Des mégafeux qui redéfinissent le risque climatique et des mesures locales de sécurité urbaine illustrent la variété des défis de prévention en France. Cet article fait le point sur les enjeux et les réponses en milieu naturel et en ville, en s’appuyant sur deux volets récents des actualités françaises.
En France, les mégafeux et leurs perspectives
Aux États‑Unis, au Canada, en Australie, en Russie, mais aussi en France, les méga-feux font des ravages chaque année. Le phénomène est lié au réchauffement climatique et à l’influence humaine sur les écosystèmes. Le terme « méga-feu » est apparu pour la première fois dans la littérature scientifique en 2005, et les causes incluent le réchauffement climatique, les activités humaines en milieu forestier et la végétation inflammable, selon l’analyse des chercheurs.

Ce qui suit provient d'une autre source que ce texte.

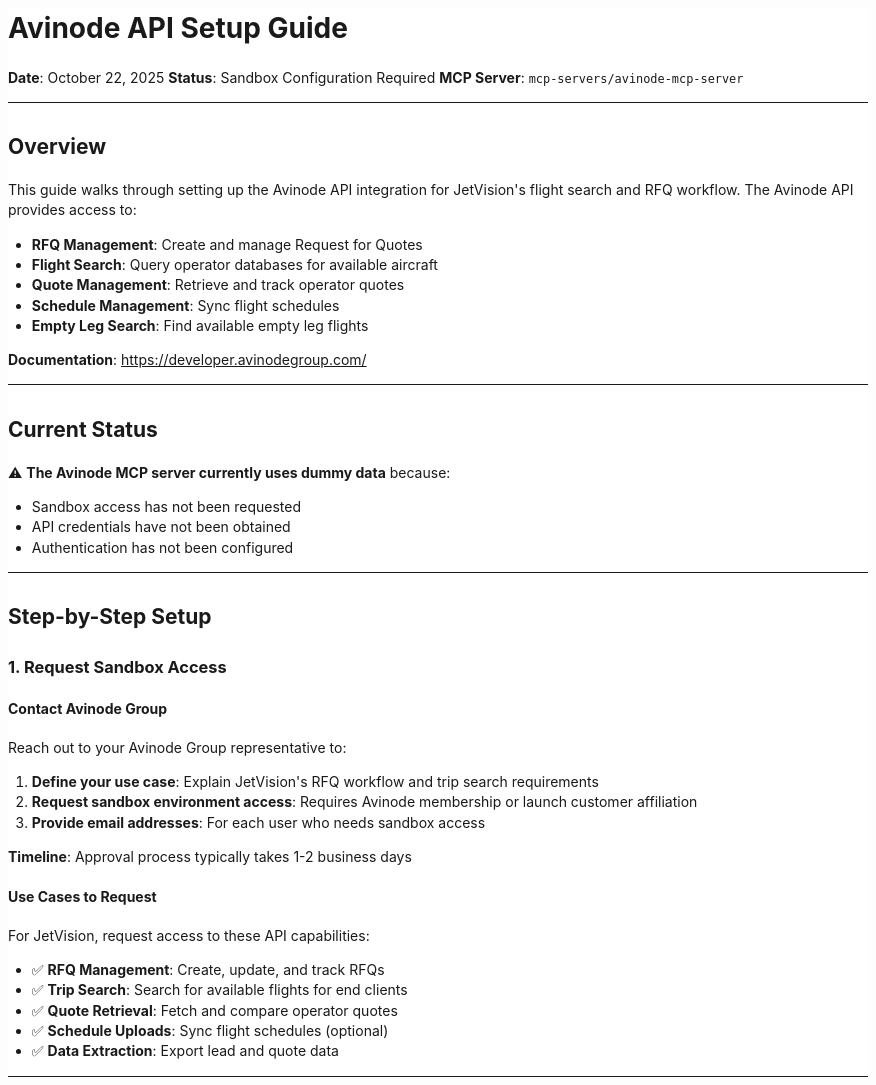 # Avinode API Setup Guide

**Date**: October 22, 2025
**Status**: Sandbox Configuration Required
**MCP Server**: `mcp-servers/avinode-mcp-server`

---

## Overview

This guide walks through setting up the Avinode API integration for JetVision's flight search and RFQ workflow. The Avinode API provides access to:

- **RFQ Management**: Create and manage Request for Quotes
- **Flight Search**: Query operator databases for available aircraft
- **Quote Management**: Retrieve and track operator quotes
- **Schedule Management**: Sync flight schedules
- **Empty Leg Search**: Find available empty leg flights

**Documentation**: https://developer.avinodegroup.com/

---

## Current Status

⚠️ **The Avinode MCP server currently uses dummy data** because:
- Sandbox access has not been requested
- API credentials have not been obtained
- Authentication has not been configured

---

## Step-by-Step Setup

### 1. Request Sandbox Access

#### Contact Avinode Group

Reach out to your Avinode Group representative to:
1. **Define your use case**: Explain JetVision's RFQ workflow and trip search requirements
2. **Request sandbox environment access**: Requires Avinode membership or launch customer affiliation
3. **Provide email addresses**: For each user who needs sandbox access

**Timeline**: Approval process typically takes 1-2 business days

#### Use Cases to Request

For JetVision, request access to these API capabilities:

- ✅ **RFQ Management**: Create, update, and track RFQs
- ✅ **Trip Search**: Search for available flights for end clients
- ✅ **Quote Retrieval**: Fetch and compare operator quotes
- ✅ **Schedule Uploads**: Sync flight schedules (optional)
- ✅ **Data Extraction**: Export lead and quote data

---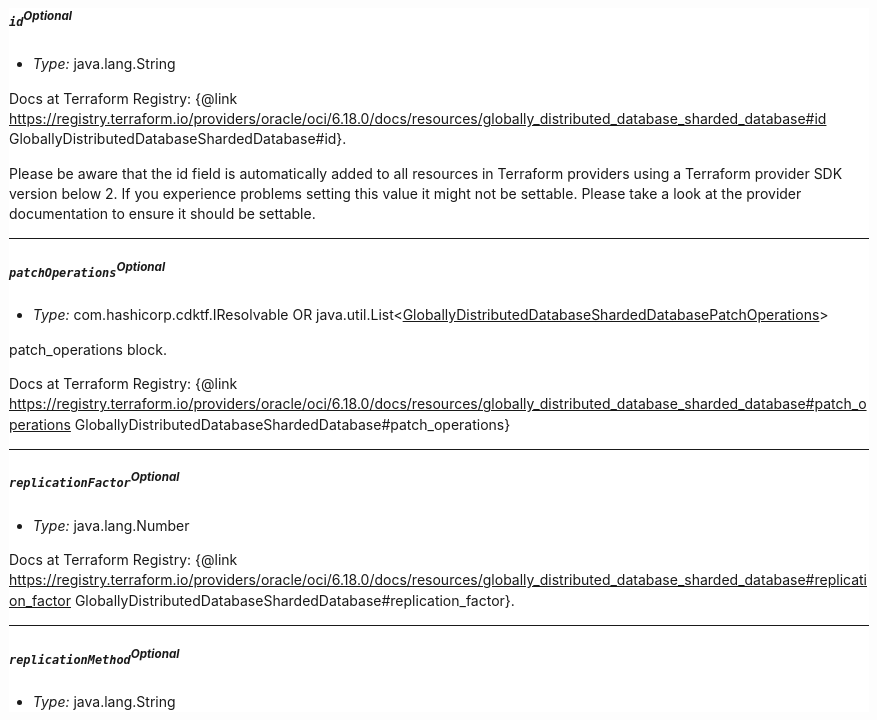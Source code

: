 ##### `id`<sup>Optional</sup> <a name="id" id="rhizo-co-terraform-provider-oci.globallyDistributedDatabaseShardedDatabase.GloballyDistributedDatabaseShardedDatabase.Initializer.parameter.id"></a>

- *Type:* java.lang.String

Docs at Terraform Registry: {@link https://registry.terraform.io/providers/oracle/oci/6.18.0/docs/resources/globally_distributed_database_sharded_database#id GloballyDistributedDatabaseShardedDatabase#id}.

Please be aware that the id field is automatically added to all resources in Terraform providers using a Terraform provider SDK version below 2.
If you experience problems setting this value it might not be settable. Please take a look at the provider documentation to ensure it should be settable.

---

##### `patchOperations`<sup>Optional</sup> <a name="patchOperations" id="rhizo-co-terraform-provider-oci.globallyDistributedDatabaseShardedDatabase.GloballyDistributedDatabaseShardedDatabase.Initializer.parameter.patchOperations"></a>

- *Type:* com.hashicorp.cdktf.IResolvable OR java.util.List<<a href="#rhizo-co-terraform-provider-oci.globallyDistributedDatabaseShardedDatabase.GloballyDistributedDatabaseShardedDatabasePatchOperations">GloballyDistributedDatabaseShardedDatabasePatchOperations</a>>

patch_operations block.

Docs at Terraform Registry: {@link https://registry.terraform.io/providers/oracle/oci/6.18.0/docs/resources/globally_distributed_database_sharded_database#patch_operations GloballyDistributedDatabaseShardedDatabase#patch_operations}

---

##### `replicationFactor`<sup>Optional</sup> <a name="replicationFactor" id="rhizo-co-terraform-provider-oci.globallyDistributedDatabaseShardedDatabase.GloballyDistributedDatabaseShardedDatabase.Initializer.parameter.replicationFactor"></a>

- *Type:* java.lang.Number

Docs at Terraform Registry: {@link https://registry.terraform.io/providers/oracle/oci/6.18.0/docs/resources/globally_distributed_database_sharded_database#replication_factor GloballyDistributedDatabaseShardedDatabase#replication_factor}.

---

##### `replicationMethod`<sup>Optional</sup> <a name="replicationMethod" id="rhizo-co-terraform-provider-oci.globallyDistributedDatabaseShardedDatabase.GloballyDistributedDatabaseShardedDatabase.Initializer.parameter.replicationMethod"></a>

- *Type:* java.lang.String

Dans ce contexte, des chercheurs évoquent les caractéristiques et les risques. «Les méga-feux fabriquent leur propre climat, dont ce qu’on appelle les tornades de feu : ils s’autogouvernent, peuvent revenir sur leur pas, et parfois, emprunter le chemin de racines qu’ils suivent» précise Joëlle Zask, philosophe et maîtresse de conférence à l’université Aix-Marseille. Damien Rius, paléo‑écologue et chercheur au CNRS, rappelle que «On sort d’une variabilité naturelle telle qu’on l’a connue au cours des 10 000 dernières années» et que l’augmentation de leur fréquence pose problème.
Selon les projections, «dans les trente prochaines années, 70% des communes françaises devraient être confrontées à des feux de forêt», soulignant la nécessité d’anticiper et d’adapter les pratiques. Les solutions présentées incluent:
- La sensibilisation: la plupart des mégafeux ont une origine humaine et accidentelle; apprendre à éduquer et prévenir peut aider à réduire les départs de feu.
- Le débroussaillage: les terrains propres et dépourvus de broussailles réduisent les risques dans les zones habitées.
- Les pare-feux: des coupe-feux linéaires ralentissent l’extension des incendies et facilitent l’action des pompiers.
- Les brûlages dirigés: lancer un contre-feu tactique qui va se diriger vers le front de flammes et le contrer en brûlant la matière inflammable sur son chemin
- La diversification des paysages et des forêts: la mixité des essences et l’alternance de terrains boisés et agricoles diminuent le risque global.
- L’utilisation de données satellitaires par les pompiers: les capteurs et images satellitaires permettent d’identifier les zones les plus intenses et d’agir en temps réel.
Une conséquence du réchauffement climatique est que les forêts jouent le rôle de puits de carbone; les mégafeux aggravent les émissions et amplifient le changement climatique, ce qui s’inscrit dans les efforts de prévention et d’adaptation sur le terrain.

À Lyon, une brigade anti-incivilités en campagne
En parallèle, la vie locale est aussi marquée par des enjeux de sécurité et de cadre de vie. Grégory Doucet, candidat de l’union de la gauche et des écologistes (Pour Vivre Lyon), porte une proposition visant à créer « une brigade anti-incivilités qui sera chargée de sensibiliser les habitants et de sanctionner les auteurs d’incivilités », selon son équipe de campagne. L’idée est d’environner Lyon d’une présence plus visible sur le terrain.
Selon l’équipe, cette brigade pourrait compter « environ 50 nouveaux agents » et serait composée de policiers municipaux et d’agents de surveillance de la voie publique (ASVP). Elle patrouillerait à pied et à vélo « pour garantir une présence visible et identifiable dans l’ensemble des quartiers ».